TASK PROMPT: Repeat the entries in full. Each line must match exactly.

STORED DATA:

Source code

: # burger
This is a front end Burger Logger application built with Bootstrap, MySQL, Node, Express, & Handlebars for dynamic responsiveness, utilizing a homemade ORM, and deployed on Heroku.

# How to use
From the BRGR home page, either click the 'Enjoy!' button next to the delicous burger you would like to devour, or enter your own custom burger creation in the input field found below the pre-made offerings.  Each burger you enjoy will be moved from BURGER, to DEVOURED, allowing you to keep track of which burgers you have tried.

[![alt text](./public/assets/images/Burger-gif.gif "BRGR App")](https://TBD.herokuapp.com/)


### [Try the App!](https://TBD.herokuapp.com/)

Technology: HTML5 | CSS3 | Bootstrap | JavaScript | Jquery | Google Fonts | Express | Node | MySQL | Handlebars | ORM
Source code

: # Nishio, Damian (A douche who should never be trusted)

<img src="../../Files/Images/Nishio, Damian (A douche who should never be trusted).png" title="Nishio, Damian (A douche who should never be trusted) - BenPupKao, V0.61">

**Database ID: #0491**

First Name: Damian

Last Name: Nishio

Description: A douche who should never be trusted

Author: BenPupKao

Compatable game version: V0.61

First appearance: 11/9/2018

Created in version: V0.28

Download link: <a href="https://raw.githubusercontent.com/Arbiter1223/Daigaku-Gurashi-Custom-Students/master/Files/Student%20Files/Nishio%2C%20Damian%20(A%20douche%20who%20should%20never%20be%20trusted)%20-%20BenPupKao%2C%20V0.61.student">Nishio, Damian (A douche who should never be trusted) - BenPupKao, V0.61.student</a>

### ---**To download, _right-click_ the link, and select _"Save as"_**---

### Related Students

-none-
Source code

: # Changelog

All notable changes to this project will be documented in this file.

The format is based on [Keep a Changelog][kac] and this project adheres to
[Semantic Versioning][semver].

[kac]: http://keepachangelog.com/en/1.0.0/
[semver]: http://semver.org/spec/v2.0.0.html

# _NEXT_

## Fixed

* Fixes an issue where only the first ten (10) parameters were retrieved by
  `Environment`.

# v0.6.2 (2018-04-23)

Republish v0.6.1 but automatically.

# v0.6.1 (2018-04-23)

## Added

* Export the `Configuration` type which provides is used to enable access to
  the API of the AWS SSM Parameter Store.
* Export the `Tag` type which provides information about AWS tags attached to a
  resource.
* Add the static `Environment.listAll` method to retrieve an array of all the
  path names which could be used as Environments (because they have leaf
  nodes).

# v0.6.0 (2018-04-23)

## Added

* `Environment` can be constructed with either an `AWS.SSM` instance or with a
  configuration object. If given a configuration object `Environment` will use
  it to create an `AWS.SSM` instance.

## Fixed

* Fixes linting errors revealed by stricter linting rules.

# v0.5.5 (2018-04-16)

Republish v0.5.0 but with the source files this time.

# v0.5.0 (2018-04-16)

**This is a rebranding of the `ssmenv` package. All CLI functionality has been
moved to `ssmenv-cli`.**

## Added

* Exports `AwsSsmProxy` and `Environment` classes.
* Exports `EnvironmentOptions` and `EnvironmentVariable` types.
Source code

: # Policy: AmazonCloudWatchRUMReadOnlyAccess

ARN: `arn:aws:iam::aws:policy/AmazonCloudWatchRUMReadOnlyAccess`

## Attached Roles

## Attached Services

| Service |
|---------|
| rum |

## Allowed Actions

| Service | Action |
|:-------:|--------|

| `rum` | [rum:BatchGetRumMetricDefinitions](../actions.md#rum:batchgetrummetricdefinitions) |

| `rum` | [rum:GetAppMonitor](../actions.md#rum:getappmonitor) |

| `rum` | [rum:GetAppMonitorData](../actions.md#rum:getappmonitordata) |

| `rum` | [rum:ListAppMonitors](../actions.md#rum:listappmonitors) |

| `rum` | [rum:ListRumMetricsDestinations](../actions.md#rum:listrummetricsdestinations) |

ANSWER BOX:
Source code

: # burger
This is a front end Burger Logger application built with Bootstrap, MySQL, Node, Express, & Handlebars for dynamic responsiveness, utilizing a homemade ORM, and deployed on Heroku.

# How to use
From the BRGR home page, either click the 'Enjoy!' button next to the delicous burger you would like to devour, or enter your own custom burger creation in the input field found below the pre-made offerings.  Each burger you enjoy will be moved from BURGER, to DEVOURED, allowing you to keep track of which burgers you have tried.

[![alt text](./public/assets/images/Burger-gif.gif "BRGR App")](https://TBD.herokuapp.com/)


### [Try the App!](https://TBD.herokuapp.com/)

Technology: HTML5 | CSS3 | Bootstrap | JavaScript | Jquery | Google Fonts | Express | Node | MySQL | Handlebars | ORM
Source code

: # Nishio, Damian (A douche who should never be trusted)

<img src="../../Files/Images/Nishio, Damian (A douche who should never be trusted).png" title="Nishio, Damian (A douche who should never be trusted) - BenPupKao, V0.61">

**Database ID: #0491**

First Name: Damian

Last Name: Nishio

Description: A douche who should never be trusted

Author: BenPupKao

Compatable game version: V0.61

First appearance: 11/9/2018

Created in version: V0.28

Download link: <a href="https://raw.githubusercontent.com/Arbiter1223/Daigaku-Gurashi-Custom-Students/master/Files/Student%20Files/Nishio%2C%20Damian%20(A%20douche%20who%20should%20never%20be%20trusted)%20-%20BenPupKao%2C%20V0.61.student">Nishio, Damian (A douche who should never be trusted) - BenPupKao, V0.61.student</a>

### ---**To download, _right-click_ the link, and select _"Save as"_**---

### Related Students

-none-
Source code

: # Changelog

All notable changes to this project will be documented in this file.

The format is based on [Keep a Changelog][kac] and this project adheres to
[Semantic Versioning][semver].

[kac]: http://keepachangelog.com/en/1.0.0/
[semver]: http://semver.org/spec/v2.0.0.html

# _NEXT_

## Fixed

* Fixes an issue where only the first ten (10) parameters were retrieved by
  `Environment`.

# v0.6.2 (2018-04-23)

Republish v0.6.1 but automatically.

# v0.6.1 (2018-04-23)

## Added

* Export the `Configuration` type which provides is used to enable access to
  the API of the AWS SSM Parameter Store.
* Export the `Tag` type which provides information about AWS tags attached to a
  resource.
* Add the static `Environment.listAll` method to retrieve an array of all the
  path names which could be used as Environments (because they have leaf
  nodes).

# v0.6.0 (2018-04-23)

## Added

* `Environment` can be constructed with either an `AWS.SSM` instance or with a
  configuration object. If given a configuration object `Environment` will use
  it to create an `AWS.SSM` instance.

## Fixed

* Fixes linting errors revealed by stricter linting rules.

# v0.5.5 (2018-04-16)

Republish v0.5.0 but with the source files this time.

# v0.5.0 (2018-04-16)

**This is a rebranding of the `ssmenv` package. All CLI functionality has been
moved to `ssmenv-cli`.**

## Added

* Exports `AwsSsmProxy` and `Environment` classes.
* Exports `EnvironmentOptions` and `EnvironmentVariable` types.
Source code

: # Policy: AmazonCloudWatchRUMReadOnlyAccess

ARN: `arn:aws:iam::aws:policy/AmazonCloudWatchRUMReadOnlyAccess`

## Attached Roles

## Attached Services

| Service |
|---------|
| rum |

## Allowed Actions

| Service | Action |
|:-------:|--------|

| `rum` | [rum:BatchGetRumMetricDefinitions](../actions.md#rum:batchgetrummetricdefinitions) |

| `rum` | [rum:GetAppMonitor](../actions.md#rum:getappmonitor) |

| `rum` | [rum:GetAppMonitorData](../actions.md#rum:getappmonitordata) |

| `rum` | [rum:ListAppMonitors](../actions.md#rum:listappmonitors) |

| `rum` | [rum:ListRumMetricsDestinations](../actions.md#rum:listrummetricsdestinations) |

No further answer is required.